Foi quando, aos poucos deu-se por si, sentindo se despertar plenamente, surpreendendo-se assustado em seguida, por causa de um maldito cheiro esquisito.

O quê seria aquilo? Empacou.

O instinto de sobrevivência mal-acudido, alertou-o de um medo caipora de ruim.

Alarmou-se, ficou nervoso por demais.

CHEIRO DE QUEROSENE!

QUEROSENE?

O ônibus estava vazando gasolina; sim, santo Deus, iria pegar fogo. Tinha que agir rápido. Tentaria evitar uma tragédia, deusolivre-e-guarde, matutou ainda meio sapecado de sono e álcool. Tinha tempo ainda para virar um famoso herói do bunda-mole que ali era? Precisaria avisar o conterrâneo motorista Batatinha.
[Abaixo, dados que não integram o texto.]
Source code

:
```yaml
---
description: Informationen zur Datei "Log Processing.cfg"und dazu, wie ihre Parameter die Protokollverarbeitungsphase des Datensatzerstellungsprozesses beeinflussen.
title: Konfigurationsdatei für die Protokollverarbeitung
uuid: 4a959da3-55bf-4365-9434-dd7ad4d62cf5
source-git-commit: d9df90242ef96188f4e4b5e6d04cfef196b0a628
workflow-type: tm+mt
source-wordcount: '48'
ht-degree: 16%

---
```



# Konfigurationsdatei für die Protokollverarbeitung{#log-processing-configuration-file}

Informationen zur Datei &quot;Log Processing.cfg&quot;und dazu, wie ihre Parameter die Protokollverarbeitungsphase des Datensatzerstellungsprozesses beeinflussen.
Quis armar um "forfé" danado, um despertar geral - salvar vidas! Sair a manchete chique na Tribuna de Itararé do amigo João Contieri - fazer um "guaiú" dos diabos, alarmando os colegas passageiros todos, pondo-os para fora do risco ali emergente. Os passageiros que estavam sonados, tranqüilamente roncavam no bem-bom do sono e da viagem. Depois, conteve-se. Segurou o facho. Apreciou bem, sondou melhor. O cheiro ruim parecia vir de si mesmo, concluiu não entendendo, estupefato. Onde já se viu? O gosto nojento de querosene ou coisa que o valha vinha de sua própria boca. Será o impossível? Ensimesmou-se, inda muito preocupado, alerta.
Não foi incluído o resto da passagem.